Sunday 4 October 2015

Term 3 Inquiry - Dance Around the World

Term 2 Inquiry - 'Beeing Responsible'

Helpful Honeybees OPENING STATEMENT Honeybees are social insects. Honeybees have been around for millions of years. Honeybees are scientifically known as the Apis Meliferra which means honey carrying bee. Honeybees have one hundred and seventy odrents receptors compared to sixty two in fruit flies and seventy nine in mosquitoes. Bees can only see in the colour blue, bees are attracted to blue and black. One bee on its own is unlikely to do much damage to a person when a group of bees get together it’s a different matter. A buzzing angry swarm is terrifying –and dangerous. Honeybees have exceptional olfactory abilities including kin recognition signals social communication within the hive and odour recognition for finding food their sense of smell DESCRIPTION Honeybees have a thorax, antennae, three pairs of wings, three pairs of legs with a pollen press on the back of their legs for carrying pollen a thick waist a thick coat of body hair two compound eyes 3 simple eyes on the top of their head made out of thousands of tiny lenses.
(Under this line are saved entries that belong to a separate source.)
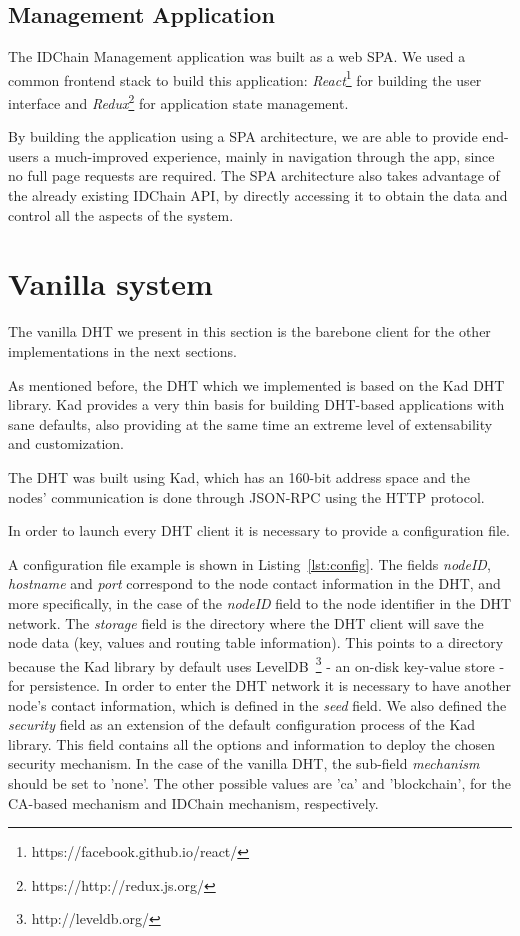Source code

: \subsection{Management Application}
The IDChain Management application was built as a web \ac{SPA}.
We used a common frontend stack to build this application: \textit{React}\footnote{https://facebook.github.io/react/} for building the user interface and \textit{Redux}\footnote{https://http://redux.js.org/} for application state management.

By building the application using a SPA architecture, we are able to provide end-users a much-improved experience, mainly in navigation through the app, since no full page requests are required.
The \ac{SPA} architecture also takes advantage of the already existing IDChain API, by directly accessing it to obtain the data and control all the aspects of the system.

\section{Vanilla system}

The vanilla \ac{DHT} we present in this section is the barebone client for the other implementations in the next sections.

As mentioned before, the \ac{DHT} which we implemented is based on the Kad DHT library.
Kad provides a very thin basis for building DHT-based applications with sane defaults, also providing at the same time an extreme level of extensability and customization.

The DHT was built using Kad, which has an 160-bit address space and the nodes' communication is done through JSON-RPC using the \ac{HTTP} protocol.

In order to launch every DHT client it is necessary to provide a configuration file.

A configuration file example is shown in Listing~\ref{lst:config}.
The fields \textit{nodeID}, \textit{hostname} and \textit{port} correspond to the node contact information in the DHT, and more specifically, in the case of the \textit{nodeID} field to the node identifier in the DHT network.
The \textit{storage} field is the directory where the DHT client will save the node data (key, values and routing table information). This points to a directory because the Kad library by default uses LevelDB~\footnote{http://leveldb.org/} - an on-disk key-value store - for persistence.
In order to enter the DHT network it is necessary to have another node's contact information, which is defined in the \textit{seed} field.
We also defined the \textit{security} field as an extension of the default configuration process of the Kad library.
This field contains all the options and information to deploy the chosen security mechanism.
In the case of the vanilla DHT, the sub-field \textit{mechanism} should be set to 'none'.
The other possible values are 'ca' and 'blockchain', for the CA-based mechanism and IDChain mechanism, respectively.

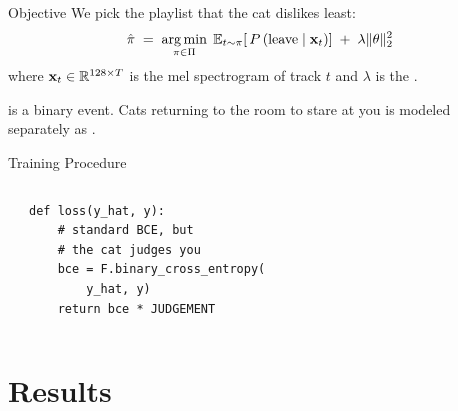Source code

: \documentclass[10pt,aspectratio=169,xcolor=table]{beamer}
\begin{document}
\begin{frame}{Objective}
  We pick the playlist that the cat dislikes least:
  \[
    \hat{\pi} \;=\; \argmin_{\pi \in \Pi}\;
      \E_{t \sim \pi}\!\left[\, P\left(\text{leave} \given \mathbf{x}_t\right) \right]
      \;+\; \lambda \norm{\theta}_2^2
  \]
  where $\mathbf{x}_t \in \mathbb{R}^{128 \times T}$ is the mel spectrogram of track
  $t$ and $\lambda$ is the .
  \medskip

  \begin{aside}[Notation]
     is a binary event. Cats returning to the room to stare at
    you is modeled separately as .
  \end{aside}
\end{frame}

\begin{frame}[fragile]{Training Procedure}
  \begin{columns}[T]
    \begin{algorithm}[H]
      \caption{CatNet training}
      \BlankLine
    \end{algorithm}
      \begin{lstlisting}[style=numbered]
def loss(y_hat, y):
    # standard BCE, but
    # the cat judges you
    bce = F.binary_cross_entropy(
        y_hat, y)
    return bce * JUDGEMENT
\end{lstlisting}
  \end{columns}
\end{frame}

\section{Results}
\end{document}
Honeybees have a stinger that is barbed and a poison sac in their stomach they have four membranes. BEHAVIOUR A hive of honeybees will fly ninety thousand miles the equivalent of three orbits around the world to collect one kilogram. Honeybees’ wing strokes incredibly fast two hundred beats per second this makes their famous distance buzz. The queen bee can lay up to 1,500 eggs a day. A honeybee can fly up to six miles and as fast as fifteen miles. The average worker bee produces 1/12 of a teaspoon in her life time. Honeybees perform a waggle dance to tell the other bees were the flowers are. LOCATION Honey bees live in colonies called hives. Honeybees live in most tropical and subtropical regions and live in all continents but the North Pole. GENERAL STATMENT There are one hundred thousand types of bees. Honey is the only food that contains all substances.